MATS Example using Experimental and Synthetic Data¶
Provided in the MATS v1.0 release are two examples using MATS in the Oxygen A-Band. The first uses experimental spectra and the second uses synthetic spectra. This overview steps through the common elements of both examples and highlights the differences between using experimental data and simulated spectra generated through the MATS.simulate_spectrum() function.
Import Modules and Set-Up¶
Both examples start with importing modules and setting up file locations
import numpy as np
import pandas as pd
import qgrid # only need if using the edit MATS.Edit_Fit_Param_Files class
import os, sys
import matplotlib.pyplot as plt
from matplotlib import gridspec
Append the system path to include the location of both the hapi and MATS modules
sys.path.append(r'C:\Users\Documents\MATS\MATS')# set location of HAPI.py module
from hapi import *
from MATS import *
Change the path to the working directory that contains experimental spectra or to the folder that you want to work in.
path = r'C:\Users\Documents\MATS\MATS\Examples\A-Band - Experimental Spectra'
os.chdir(path)
Load Spectra from files¶
There are two options for generating MATS.Spectrum objects. The first is from a file by instantiating an instance of the class. The second option is by using the MATS.simulate_spectrum() function described in the following section.
Before generating MATS.Spectrum objects from your experimental data, it is helpful to set some variables for terms that will be used in all of the MATS.Spectrum objects or throughout the fitting. In this example the minimum intensity threshold for simulation (IntensityThreshold), the minimum line intensity of lines fit in the analysis (Fit_Intensity), the order of the polynomial used in the baseline fits, and the names of columns used for the absorption, frequency, pressure, and temperature data are defined at the top of the example.
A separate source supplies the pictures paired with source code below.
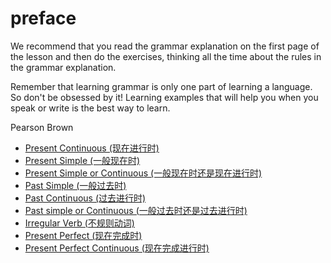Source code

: # preface
We recommend that you read the grammar explanation on the first page of the lesson and then do the exercises, thinking all the time about the rules in the grammar explanation. 


Remember that learning grammar is only one part of learning a language. So don't be obsessed by it! Learning examples that will help you when you speak or write is the best way to learn. 


Pearson Brown


* [Present Continuous (现在进行时)](./present-continuous.md)
* [Present Simple (一般现在时)](./present-simple.md)
* [Present Simple or Continuous (一般现在时还是现在进行时)](./present-simple-or-continuous.md)
* [Past Simple (一般过去时)](./past-simple.md)
* [Past Continuous (过去进行时)](./past-continuous.md)
* [Past simple or Continuous (一般过去时还是过去进行时)](./past-simple-continuous.md)
* [Irregular Verb (不规则动词)](./irregular-verb.md)
* [Present Perfect (现在完成时)](./present-perfect.md)
* [Present Perfect Continuous (现在完成进行时)](./present-perfect-continuous.md)

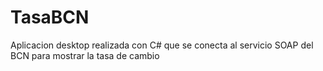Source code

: # TasaBCN
 Aplicacion desktop realizada con C# que se conecta al servicio SOAP del BCN para mostrar la tasa de cambio
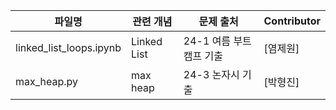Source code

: | 파일명   | 관련 개념     | 문제 출처            | Contributor |
|----------|---------------|----------------------|-------------|
| linked_list_loops.ipynb    |  Linked List   | 24-1 여름 부트캠프 기출   | [염제원]      |
| max_heap.py    |  max heap   | 24-3 논자시 기출   | [박형진]      |

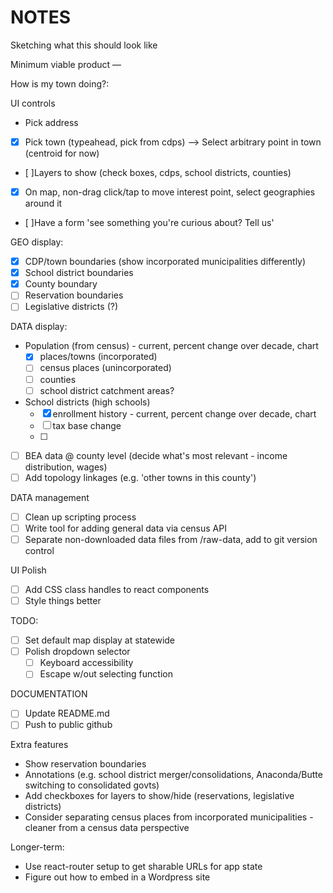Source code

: # NOTES

Sketching what this should look like

Minimum viable product —

How is my town doing?:

UI controls

- Pick address
- [x] Pick town (typeahead, pick from cdps) --> Select arbitrary point in town (centroid for now)
- [ ]Layers to show (check boxes, cdps, school districts, counties)
- [x] On map, non-drag click/tap to move interest point, select geographies around it
- [ ]Have a form 'see something you're curious about? Tell us'

GEO display:
- [x] CDP/town boundaries (show incorporated municipalities differently)
- [x] School district boundaries
- [x] County boundary
- [ ] Reservation boundaries
- [ ] Legislative districts (?)

DATA display:
- Population (from census) - current, percent change over decade, chart
    - [x] places/towns (incorporated)
    - [ ] census places (unincorporated)
    - [ ] counties
    - [ ] school district catchment areas?
- School districts (high schools)
    - [x] enrollment history - current, percent change over decade, chart
    - [ ] tax base change
    - [ ]
- [ ] BEA data @ county level (decide what's most relevant - income distribution, wages)
- [ ] Add topology linkages (e.g. 'other towns in this county')

DATA management
- [ ] Clean up scripting process
- [ ] Write tool for adding general data via census API
- [ ] Separate non-downloaded data files from /raw-data, add to git version control

UI Polish
- [ ] Add CSS class handles to react components
- [ ] Style things better

TODO:
- [ ] Set default map display at statewide
- [ ] Polish dropdown selector
    - [ ] Keyboard accessibility
    - [ ] Escape w/out selecting function

DOCUMENTATION
- [ ] Update README.md
- [ ] Push to public github

Extra features
- Show reservation boundaries
- Annotations (e.g. school district merger/consolidations, Anaconda/Butte switching to consolidated govts)
- Add checkboxes for layers to show/hide (reservations, legislative districts)
- Consider separating census places from incorporated municipalities - cleaner from a census data perspective


Longer-term:
- Use react-router setup to get sharable URLs for app state
- Figure out how to embed in a Wordpress site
wave_range = 1.5 #range outside of experimental x-range to simulate
IntensityThreshold = 1e-30 #intensities must be above this value to be simulated
Fit_Intensity = 1e-24 #intensities must be above this value for the line to be fit
order_baseline_fit = 1
tau_column = 'Corrected Tau (us)' # Mean tau/us
freq_column = 'Total Frequency (Detuning)' # Total Frequency /MHz
pressure_column = 'Cavity Pressure /Torr'
temperature_column = 'Cavity Temperature Side 2 /C'
After that, 4 instances of the MATS.Spectrum class are instantiated from 4 experimental spectra. In the class instantiation, the mole fraction of the oxygen sample used is defined, the etalon amplitude and period are defined, the sample is confirmed to be at natural abundance, the diluent is set to air, and the columns defined for pressure, temperature, frequency, and absorbance data are set.
spec_1 = Spectrum('190510_2per_43_forfit',
molefraction = { 7 :0.01949}, natural_abundance = True, diluent = 'air',
etalons = {1:[0.001172, 1.19574]},
input_freq = True, frequency_column = freq_column,
input_tau = True, tau_column = tau_column, tau_stats_column = None,
pressure_column = pressure_column, temperature_column = temperature_column,
nominal_temperature = 296, x_shift = 0.00)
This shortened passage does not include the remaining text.